Em um país com aproximadamente 80 milhões de processos judiciais em tramitação (dados do relatório Justiça em Números 2017), o juiz Fernando Gajardoni – participante do painel “Otimização do Sistema de Justiça: Juizados Especiais, Defensorias Públicas e Meios Adequados de Solução de Conflitos” – aponta que não há apenas uma solução para resolver o problema de estruturação do acesso ao Poder Judiciário. Uma das alternativas apontadas pelo magistrado é a aplicação da lei e de eventuais sanções sem necessariamente haver a intervenção judicial, como no caso dos órgãos de regulação.

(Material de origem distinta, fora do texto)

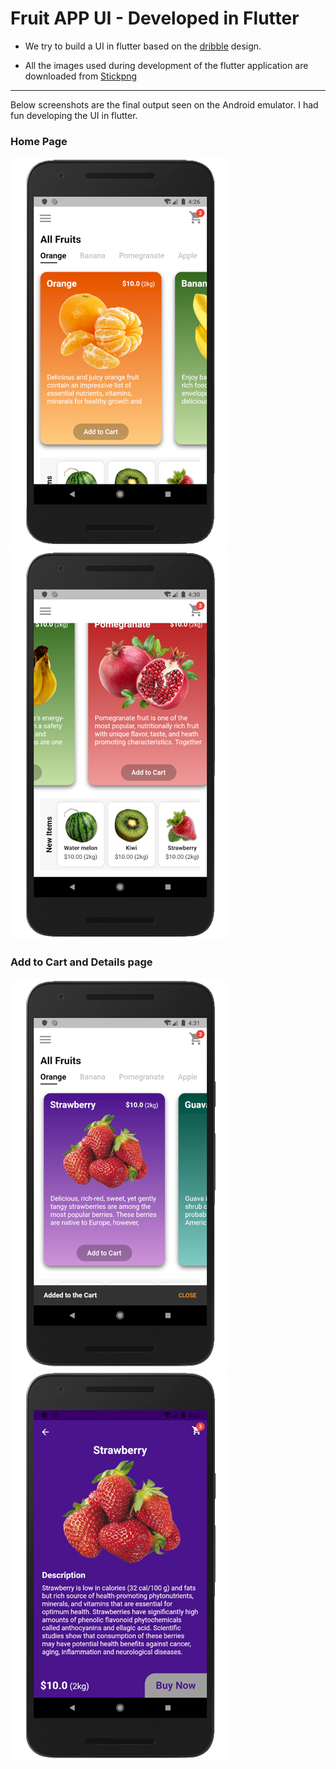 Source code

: # Fruit APP UI - Developed in Flutter

- We try to build a UI in flutter based on the [dribble](https://dribbble.com/shots/6439039-Fruit-App) design.

- All the images used during development of the flutter application are downloaded from [Stickpng](https://www.stickpng.com/)

---

Below screenshots are the final output seen on the Android emulator. I had fun developing the UI in flutter.

### Home Page


<div style="display:inline-block; margin-right: 30px;"><img src="screenshots/home_page_1.png" /></div>

<div style="display:inline-block"><img src="screenshots/home_page_2.png" /></div>

### Add to Cart and Details page

<div style="display:inline-block; margin-right: 30px;"><img src="screenshots/add_to_cart.png" /></div>

<div style="display:inline-block"><img src="screenshots/details_page.png" /></div> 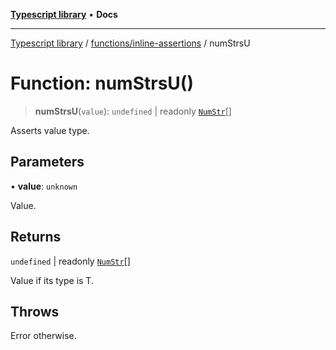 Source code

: [**Typescript library**](../../../index.md) • **Docs**

***

[Typescript library](../../../modules.md) / [functions/inline-assertions](../index.md) / numStrsU

# Function: numStrsU()

> **numStrsU**(`value`): `undefined` \| readonly [`NumStr`](../../../types/core/type-aliases/NumStr.md)[]

Asserts value type.

## Parameters

• **value**: `unknown`

Value.

## Returns

`undefined` \| readonly [`NumStr`](../../../types/core/type-aliases/NumStr.md)[]

Value if its type is T.

## Throws

Error otherwise.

“As agências reguladoras são extremamente mal aproveitadas no Brasil. Elas têm pouco poder sancionatório, pouco poder de solução dos conflitos e, caso não consigam decidir as disputas, acabam necessariamente desaguando no Poder Judiciário. Por isso, é necessário o fortalecimento do papel das agências reguladoras e dos órgãos governamentais de controle, especialmente de serviços públicos como telefonia, bancos e educação”, afirma o juiz.

Novo CPC

Palestrante do painel “Racionalização do Sistema Judicial Mediante o Gerenciamento do Processo”, a advogada Teresa Alvim lembra que algumas das soluções já estão integradas aos dispositivos legais mais modernos, a exemplo do novo Código de Processo Civil.

Entre tais instrumentos, a advogada destaca o Incidente de Resolução de Demandas Repetitivas (IRDR) como forma de enfrentamento de demandas de massa pelos tribunais de segundo grau. No âmbito dos tribunais superiores, Alvim também cita o aprimoramento legal da gestão dos recursos repetitivos, como vem realizando o STJ nos casos em que há multiplicidade de recursos com fundamento em idêntica questão de direito.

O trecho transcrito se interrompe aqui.